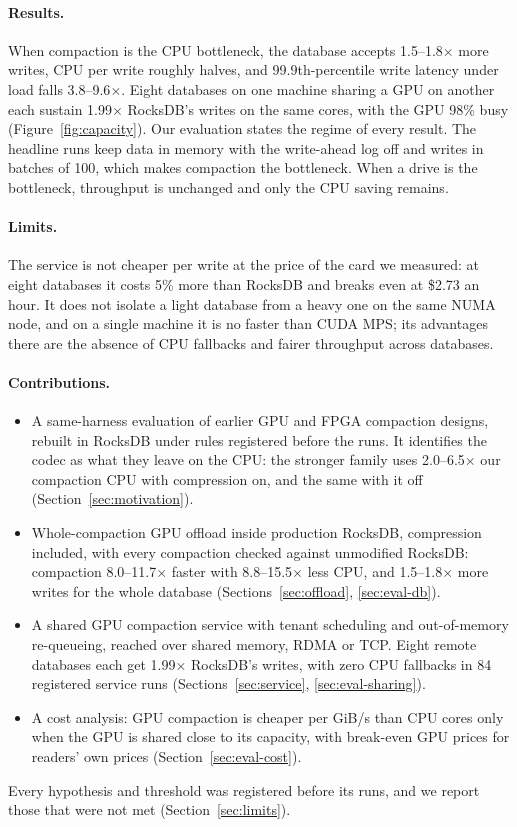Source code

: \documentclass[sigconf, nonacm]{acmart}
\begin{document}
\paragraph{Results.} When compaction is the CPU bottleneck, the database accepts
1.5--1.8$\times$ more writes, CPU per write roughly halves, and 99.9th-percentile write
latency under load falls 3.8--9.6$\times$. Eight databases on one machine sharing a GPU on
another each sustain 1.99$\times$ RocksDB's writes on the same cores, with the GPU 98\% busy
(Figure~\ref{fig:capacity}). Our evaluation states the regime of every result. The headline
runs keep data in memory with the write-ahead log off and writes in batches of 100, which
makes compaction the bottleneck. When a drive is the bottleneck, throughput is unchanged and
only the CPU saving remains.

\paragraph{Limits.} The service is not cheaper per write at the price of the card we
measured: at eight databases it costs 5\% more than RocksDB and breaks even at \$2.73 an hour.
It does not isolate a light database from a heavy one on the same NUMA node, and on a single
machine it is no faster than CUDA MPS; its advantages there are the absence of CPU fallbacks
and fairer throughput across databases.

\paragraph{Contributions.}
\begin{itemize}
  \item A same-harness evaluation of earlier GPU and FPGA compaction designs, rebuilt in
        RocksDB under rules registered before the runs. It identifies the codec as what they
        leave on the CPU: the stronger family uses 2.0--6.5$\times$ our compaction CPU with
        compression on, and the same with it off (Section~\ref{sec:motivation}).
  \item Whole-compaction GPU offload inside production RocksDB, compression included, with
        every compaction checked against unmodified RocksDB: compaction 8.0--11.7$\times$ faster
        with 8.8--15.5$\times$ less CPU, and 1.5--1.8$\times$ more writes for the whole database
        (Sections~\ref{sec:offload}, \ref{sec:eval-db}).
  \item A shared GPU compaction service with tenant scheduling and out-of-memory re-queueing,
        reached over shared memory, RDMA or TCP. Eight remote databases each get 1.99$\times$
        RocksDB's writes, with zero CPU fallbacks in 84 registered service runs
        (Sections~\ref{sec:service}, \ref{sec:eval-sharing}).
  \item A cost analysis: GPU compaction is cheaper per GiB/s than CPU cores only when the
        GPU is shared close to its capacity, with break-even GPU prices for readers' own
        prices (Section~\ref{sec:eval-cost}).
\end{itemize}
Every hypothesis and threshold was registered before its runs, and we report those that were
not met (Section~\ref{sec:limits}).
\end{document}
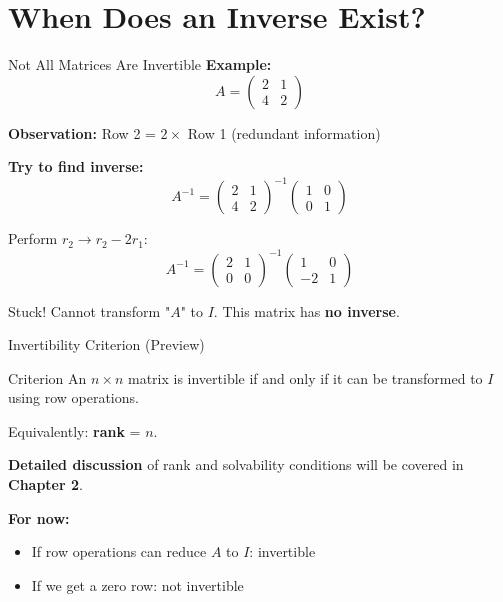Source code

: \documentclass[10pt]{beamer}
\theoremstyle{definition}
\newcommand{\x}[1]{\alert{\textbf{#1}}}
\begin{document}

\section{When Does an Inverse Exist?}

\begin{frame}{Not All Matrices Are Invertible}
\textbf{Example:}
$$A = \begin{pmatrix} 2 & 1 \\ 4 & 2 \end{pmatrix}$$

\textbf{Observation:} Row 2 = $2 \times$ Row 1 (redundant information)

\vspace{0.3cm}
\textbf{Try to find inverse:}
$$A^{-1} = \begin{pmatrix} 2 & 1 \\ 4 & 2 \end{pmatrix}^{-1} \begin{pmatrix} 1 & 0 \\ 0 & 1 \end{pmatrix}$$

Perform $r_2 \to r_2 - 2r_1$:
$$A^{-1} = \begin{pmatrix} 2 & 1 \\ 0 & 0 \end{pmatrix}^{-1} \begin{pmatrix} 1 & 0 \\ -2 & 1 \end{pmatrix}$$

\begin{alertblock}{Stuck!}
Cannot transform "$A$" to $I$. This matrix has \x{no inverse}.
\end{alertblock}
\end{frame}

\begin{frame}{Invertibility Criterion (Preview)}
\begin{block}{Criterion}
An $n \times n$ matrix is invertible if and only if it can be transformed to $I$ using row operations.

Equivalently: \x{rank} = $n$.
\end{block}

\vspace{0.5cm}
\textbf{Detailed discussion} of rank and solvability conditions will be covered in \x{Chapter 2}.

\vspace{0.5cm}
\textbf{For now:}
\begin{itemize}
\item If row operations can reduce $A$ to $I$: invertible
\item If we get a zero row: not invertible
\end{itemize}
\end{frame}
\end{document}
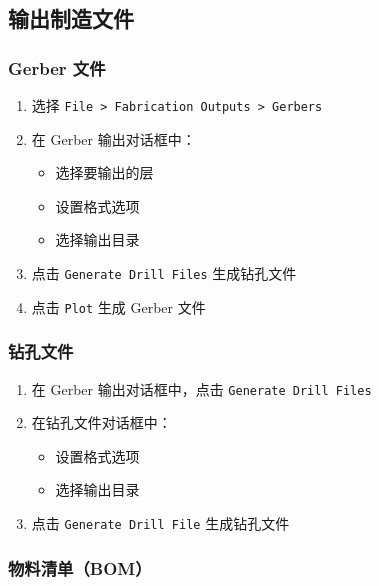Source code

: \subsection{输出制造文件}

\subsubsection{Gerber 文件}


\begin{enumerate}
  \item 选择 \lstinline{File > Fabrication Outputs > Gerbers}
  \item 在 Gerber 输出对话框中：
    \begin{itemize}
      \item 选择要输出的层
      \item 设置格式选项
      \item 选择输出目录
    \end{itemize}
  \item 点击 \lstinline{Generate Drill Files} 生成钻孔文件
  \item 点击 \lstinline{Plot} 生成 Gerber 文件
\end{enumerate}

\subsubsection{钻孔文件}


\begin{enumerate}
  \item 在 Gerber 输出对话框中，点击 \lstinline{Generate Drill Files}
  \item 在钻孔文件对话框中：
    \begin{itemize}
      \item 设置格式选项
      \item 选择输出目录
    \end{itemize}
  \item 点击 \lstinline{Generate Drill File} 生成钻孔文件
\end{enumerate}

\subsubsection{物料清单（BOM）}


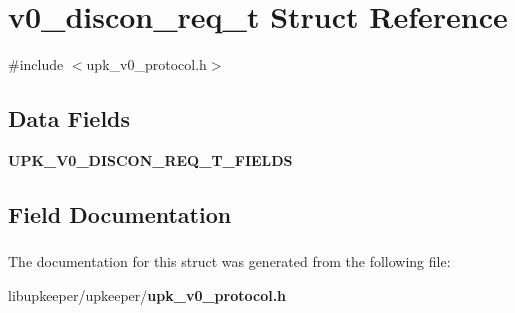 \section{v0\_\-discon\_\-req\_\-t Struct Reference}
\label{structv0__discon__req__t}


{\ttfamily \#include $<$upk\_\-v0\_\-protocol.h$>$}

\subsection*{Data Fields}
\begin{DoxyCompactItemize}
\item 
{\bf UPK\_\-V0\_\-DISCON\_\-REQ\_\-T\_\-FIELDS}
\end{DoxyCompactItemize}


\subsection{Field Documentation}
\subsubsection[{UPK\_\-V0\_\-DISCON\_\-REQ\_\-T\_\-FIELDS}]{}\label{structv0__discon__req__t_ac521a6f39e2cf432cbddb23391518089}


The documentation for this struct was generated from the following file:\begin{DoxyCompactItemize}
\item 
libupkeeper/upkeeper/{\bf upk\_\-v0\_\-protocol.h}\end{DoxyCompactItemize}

━━━━

- **ABOUT THIS EXERCISE**
Print the material above once more, exactly. No pictures belong in it.

- **OUTPUT BELOW**
Source code

: \documentclass[sigconf, nonacm]{acmart}
\begin{document}
\paragraph{Results.} When compaction is the CPU bottleneck, the database accepts
1.5--1.8$\times$ more writes, CPU per write roughly halves, and 99.9th-percentile write
latency under load falls 3.8--9.6$\times$. Eight databases on one machine sharing a GPU on
another each sustain 1.99$\times$ RocksDB's writes on the same cores, with the GPU 98\% busy
(Figure~\ref{fig:capacity}). Our evaluation states the regime of every result. The headline
runs keep data in memory with the write-ahead log off and writes in batches of 100, which
makes compaction the bottleneck. When a drive is the bottleneck, throughput is unchanged and
only the CPU saving remains.

\paragraph{Limits.} The service is not cheaper per write at the price of the card we
measured: at eight databases it costs 5\% more than RocksDB and breaks even at \$2.73 an hour.
It does not isolate a light database from a heavy one on the same NUMA node, and on a single
machine it is no faster than CUDA MPS; its advantages there are the absence of CPU fallbacks
and fairer throughput across databases.

\paragraph{Contributions.}
\begin{itemize}
  \item A same-harness evaluation of earlier GPU and FPGA compaction designs, rebuilt in
        RocksDB under rules registered before the runs. It identifies the codec as what they
        leave on the CPU: the stronger family uses 2.0--6.5$\times$ our compaction CPU with
        compression on, and the same with it off (Section~\ref{sec:motivation}).
  \item Whole-compaction GPU offload inside production RocksDB, compression included, with
        every compaction checked against unmodified RocksDB: compaction 8.0--11.7$\times$ faster
        with 8.8--15.5$\times$ less CPU, and 1.5--1.8$\times$ more writes for the whole database
        (Sections~\ref{sec:offload}, \ref{sec:eval-db}).
  \item A shared GPU compaction service with tenant scheduling and out-of-memory re-queueing,
        reached over shared memory, RDMA or TCP. Eight remote databases each get 1.99$\times$
        RocksDB's writes, with zero CPU fallbacks in 84 registered service runs
        (Sections~\ref{sec:service}, \ref{sec:eval-sharing}).
  \item A cost analysis: GPU compaction is cheaper per GiB/s than CPU cores only when the
        GPU is shared close to its capacity, with break-even GPU prices for readers' own
        prices (Section~\ref{sec:eval-cost}).
\end{itemize}
Every hypothesis and threshold was registered before its runs, and we report those that were
not met (Section~\ref{sec:limits}).
\end{document}
Source code

: \documentclass[10pt]{beamer}
\theoremstyle{definition}
\newcommand{\x}[1]{\alert{\textbf{#1}}}
\begin{document}

\section{When Does an Inverse Exist?}

\begin{frame}{Not All Matrices Are Invertible}
\textbf{Example:}
$$A = \begin{pmatrix} 2 & 1 \\ 4 & 2 \end{pmatrix}$$

\textbf{Observation:} Row 2 = $2 \times$ Row 1 (redundant information)

\vspace{0.3cm}
\textbf{Try to find inverse:}
$$A^{-1} = \begin{pmatrix} 2 & 1 \\ 4 & 2 \end{pmatrix}^{-1} \begin{pmatrix} 1 & 0 \\ 0 & 1 \end{pmatrix}$$

Perform $r_2 \to r_2 - 2r_1$:
$$A^{-1} = \begin{pmatrix} 2 & 1 \\ 0 & 0 \end{pmatrix}^{-1} \begin{pmatrix} 1 & 0 \\ -2 & 1 \end{pmatrix}$$

\begin{alertblock}{Stuck!}
Cannot transform "$A$" to $I$. This matrix has \x{no inverse}.
\end{alertblock}
\end{frame}

\begin{frame}{Invertibility Criterion (Preview)}
\begin{block}{Criterion}
An $n \times n$ matrix is invertible if and only if it can be transformed to $I$ using row operations.

Equivalently: \x{rank} = $n$.
\end{block}

\vspace{0.5cm}
\textbf{Detailed discussion} of rank and solvability conditions will be covered in \x{Chapter 2}.

\vspace{0.5cm}
\textbf{For now:}
\begin{itemize}
\item If row operations can reduce $A$ to $I$: invertible
\item If we get a zero row: not invertible
\end{itemize}
\end{frame}
\end{document}
Source code

: \subsection{输出制造文件}

\subsubsection{Gerber 文件}


\begin{enumerate}
  \item 选择 \lstinline{File > Fabrication Outputs > Gerbers}
  \item 在 Gerber 输出对话框中：
    \begin{itemize}
      \item 选择要输出的层
      \item 设置格式选项
      \item 选择输出目录
    \end{itemize}
  \item 点击 \lstinline{Generate Drill Files} 生成钻孔文件
  \item 点击 \lstinline{Plot} 生成 Gerber 文件
\end{enumerate}

\subsubsection{钻孔文件}


\begin{enumerate}
  \item 在 Gerber 输出对话框中，点击 \lstinline{Generate Drill Files}
  \item 在钻孔文件对话框中：
    \begin{itemize}
      \item 设置格式选项
      \item 选择输出目录
    \end{itemize}
  \item 点击 \lstinline{Generate Drill File} 生成钻孔文件
\end{enumerate}

\subsubsection{物料清单（BOM）}


 \section{v0\_\-discon\_\-req\_\-t Struct Reference}
\label{structv0__discon__req__t}


{\ttfamily \#include $<$upk\_\-v0\_\-protocol.h$>$}

\subsection*{Data Fields}
\begin{DoxyCompactItemize}
\item 
{\bf UPK\_\-V0\_\-DISCON\_\-REQ\_\-T\_\-FIELDS}
\end{DoxyCompactItemize}


\subsection{Field Documentation}
\subsubsection[{UPK\_\-V0\_\-DISCON\_\-REQ\_\-T\_\-FIELDS}]{}\label{structv0__discon__req__t_ac521a6f39e2cf432cbddb23391518089}


The documentation for this struct was generated from the following file:\begin{DoxyCompactItemize}
\item 
libupkeeper/upkeeper/{\bf upk\_\-v0\_\-protocol.h}\end{DoxyCompactItemize}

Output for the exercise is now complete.